Pressefreiheit: Kontrolliert und blockiert
In fast allen Nachfolgestaaten der Sowjetunion wird die Arbeit von Journalisten konsequent behindert. Und es wird immer schlimmer, wie eine neue Studie belegt.
it der Pressefreiheit in den Nachfolgestaaten der Sowjetunion - mit Ausnahme der baltischen Staaten - geht es stetig bergab. Zu dieser Einschätzung kommt die US-Nichtregierungsorganisation Freedom House in einer neuen Studie mit dem Titel "Die Medien mundtot machen - die Rückkehr der Zensur in den GUS-Staaten". Mittlerweile gehört diese Region zu den weltweit gefährlichsten Einsatzgebieten für Journalisten. Allein in Russland sind seit dem Machtantritt von Präsident Wladimir Putin 2000 zwei Dutzend Medienvertreter getötet worden.
Erhielten 1994 immerhin noch sechs GUS-Staaten das hoffnungsvolle Label "teilweise frei", werden mit der Ukraine und Georgien heute nur noch zwei Länder dieser Kategorie zugerechnet. Alle anderen werden als "unfrei" eingestuft, was bedeutet, dass in diesen Staaten fehlende Garantien bzw. Schutzbestimmungen im juristischen, wirtschaftlichen und politischen Bereich einen unabhängigen Journalismus unmöglich machen. Spitzenreiter auf der Negativskala sind Weißrussland, Usbekistan und Turkmenistan. Von 195 untersuchten Staaten gehören sie zu der Gruppe der zehn mit den schlechtesten Noten.

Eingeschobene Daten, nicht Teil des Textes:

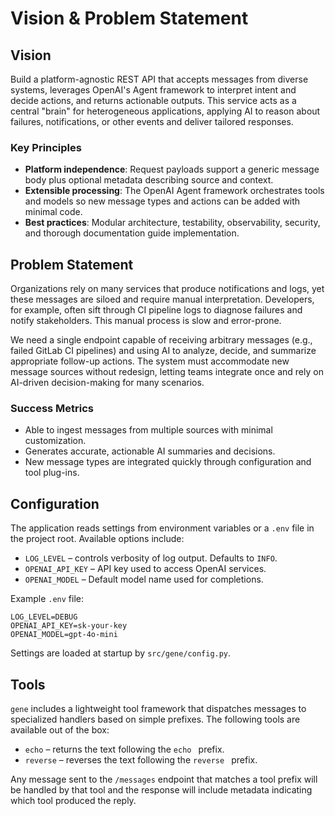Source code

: # Vision & Problem Statement

## Vision

Build a platform-agnostic REST API that accepts messages from diverse systems, leverages OpenAI's Agent framework to interpret intent and decide actions, and returns actionable outputs. This service acts as a central "brain" for heterogeneous applications, applying AI to reason about failures, notifications, or other events and deliver tailored responses.

### Key Principles
- **Platform independence**: Request payloads support a generic message body plus optional metadata describing source and context.
- **Extensible processing**: The OpenAI Agent framework orchestrates tools and models so new message types and actions can be added with minimal code.
- **Best practices**: Modular architecture, testability, observability, security, and thorough documentation guide implementation.

## Problem Statement

Organizations rely on many services that produce notifications and logs, yet these messages are siloed and require manual interpretation. Developers, for example, often sift through CI pipeline logs to diagnose failures and notify stakeholders. This manual process is slow and error-prone.

We need a single endpoint capable of receiving arbitrary messages (e.g., failed GitLab CI pipelines) and using AI to analyze, decide, and summarize appropriate follow-up actions. The system must accommodate new message sources without redesign, letting teams integrate once and rely on AI-driven decision-making for many scenarios.

### Success Metrics
- Able to ingest messages from multiple sources with minimal customization.
- Generates accurate, actionable AI summaries and decisions.
- New message types are integrated quickly through configuration and tool plug-ins.

## Configuration

The application reads settings from environment variables or a `.env` file in
the project root. Available options include:

- `LOG_LEVEL` – controls verbosity of log output. Defaults to `INFO`.
- `OPENAI_API_KEY` – API key used to access OpenAI services.
- `OPENAI_MODEL` – Default model name used for completions.

Example `.env` file:

```
LOG_LEVEL=DEBUG
OPENAI_API_KEY=sk-your-key
OPENAI_MODEL=gpt-4o-mini
```

Settings are loaded at startup by `src/gene/config.py`.

## Tools

`gene` includes a lightweight tool framework that dispatches messages to
specialized handlers based on simple prefixes. The following tools are
available out of the box:

- `echo` – returns the text following the `echo ` prefix.
- `reverse` – reverses the text following the `reverse ` prefix.

Any message sent to the `/messages` endpoint that matches a tool prefix will be
handled by that tool and the response will include metadata indicating which
tool produced the reply.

Vier Trends, die Pressefreiheit auszuhebeln, hat Freedom House seit der ersten "farbigen" Revolution in Georgien 2003 ausgemacht. So haben die autoritären Regimes die Kontrolle über elektronische Medien und dabei vor allem die Fernsehsender - immer noch Hauptinformationsmedium für die Mehrheit der Bevölkerung - massiv verstärkt.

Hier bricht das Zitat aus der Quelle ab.